What is expected:
Identify each line below that contains the word "want", and copy it out.

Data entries

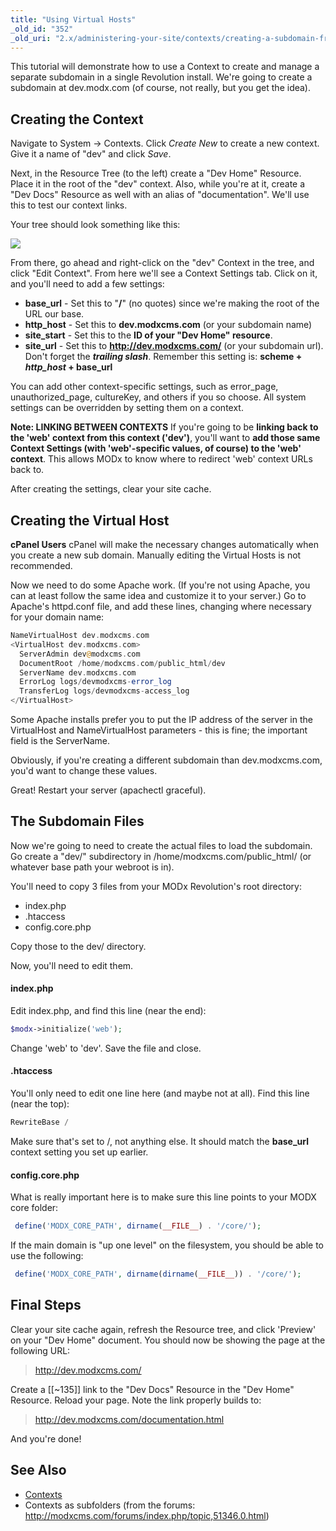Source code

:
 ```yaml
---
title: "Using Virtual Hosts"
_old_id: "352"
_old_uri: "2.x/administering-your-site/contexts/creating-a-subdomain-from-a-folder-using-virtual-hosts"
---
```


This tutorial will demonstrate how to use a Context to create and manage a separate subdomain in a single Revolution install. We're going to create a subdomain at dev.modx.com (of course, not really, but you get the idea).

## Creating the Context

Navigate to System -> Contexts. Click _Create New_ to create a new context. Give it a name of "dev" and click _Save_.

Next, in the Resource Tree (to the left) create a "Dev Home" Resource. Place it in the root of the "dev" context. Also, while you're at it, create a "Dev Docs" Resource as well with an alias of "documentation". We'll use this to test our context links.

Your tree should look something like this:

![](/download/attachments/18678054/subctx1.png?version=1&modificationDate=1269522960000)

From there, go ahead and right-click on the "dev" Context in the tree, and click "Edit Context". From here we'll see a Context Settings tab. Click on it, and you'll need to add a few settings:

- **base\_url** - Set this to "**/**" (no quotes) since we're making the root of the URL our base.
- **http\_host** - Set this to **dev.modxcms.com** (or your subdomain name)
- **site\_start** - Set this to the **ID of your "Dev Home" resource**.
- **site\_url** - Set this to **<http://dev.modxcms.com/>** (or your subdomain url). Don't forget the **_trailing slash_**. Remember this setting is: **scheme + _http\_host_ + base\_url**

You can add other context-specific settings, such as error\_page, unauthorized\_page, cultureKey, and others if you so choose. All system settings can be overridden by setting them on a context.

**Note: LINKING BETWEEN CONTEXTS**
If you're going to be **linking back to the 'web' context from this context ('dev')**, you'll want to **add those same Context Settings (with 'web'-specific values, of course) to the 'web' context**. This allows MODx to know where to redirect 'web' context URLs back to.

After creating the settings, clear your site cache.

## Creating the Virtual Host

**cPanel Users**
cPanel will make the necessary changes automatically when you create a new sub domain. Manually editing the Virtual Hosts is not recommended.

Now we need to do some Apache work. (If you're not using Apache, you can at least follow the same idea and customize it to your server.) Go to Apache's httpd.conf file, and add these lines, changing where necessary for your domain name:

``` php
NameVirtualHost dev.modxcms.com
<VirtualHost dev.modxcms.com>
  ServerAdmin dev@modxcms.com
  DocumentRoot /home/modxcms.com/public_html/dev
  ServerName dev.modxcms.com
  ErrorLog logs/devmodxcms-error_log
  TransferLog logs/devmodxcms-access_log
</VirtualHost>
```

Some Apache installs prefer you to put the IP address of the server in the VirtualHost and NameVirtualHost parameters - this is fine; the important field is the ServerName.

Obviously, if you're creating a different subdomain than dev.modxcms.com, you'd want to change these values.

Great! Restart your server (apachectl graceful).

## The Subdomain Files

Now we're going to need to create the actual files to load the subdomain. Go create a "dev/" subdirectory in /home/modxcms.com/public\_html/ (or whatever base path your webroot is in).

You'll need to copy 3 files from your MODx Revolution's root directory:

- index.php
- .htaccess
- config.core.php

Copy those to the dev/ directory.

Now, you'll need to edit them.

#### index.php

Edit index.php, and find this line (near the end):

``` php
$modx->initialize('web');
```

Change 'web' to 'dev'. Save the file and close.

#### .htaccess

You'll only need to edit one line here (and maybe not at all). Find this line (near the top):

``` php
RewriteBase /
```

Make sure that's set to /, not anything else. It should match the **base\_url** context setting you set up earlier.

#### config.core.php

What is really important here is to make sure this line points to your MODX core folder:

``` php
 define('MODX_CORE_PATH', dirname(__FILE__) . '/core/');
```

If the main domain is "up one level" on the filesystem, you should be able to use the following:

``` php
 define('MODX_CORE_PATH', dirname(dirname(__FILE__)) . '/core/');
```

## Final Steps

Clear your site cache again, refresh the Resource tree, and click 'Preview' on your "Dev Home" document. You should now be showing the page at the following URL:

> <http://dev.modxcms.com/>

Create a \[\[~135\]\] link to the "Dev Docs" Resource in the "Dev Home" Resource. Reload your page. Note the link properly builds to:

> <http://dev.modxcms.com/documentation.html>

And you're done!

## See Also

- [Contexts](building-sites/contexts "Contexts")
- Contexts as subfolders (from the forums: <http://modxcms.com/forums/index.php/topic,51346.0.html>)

Response below:
If you're going to be **linking back to the 'web' context from this context ('dev')**, you'll want to **add those same Context Settings (with 'web'-specific values, of course) to the 'web' context**. This allows MODx to know where to redirect 'web' context URLs back to.
Obviously, if you're creating a different subdomain than dev.modxcms.com, you'd want to change these values.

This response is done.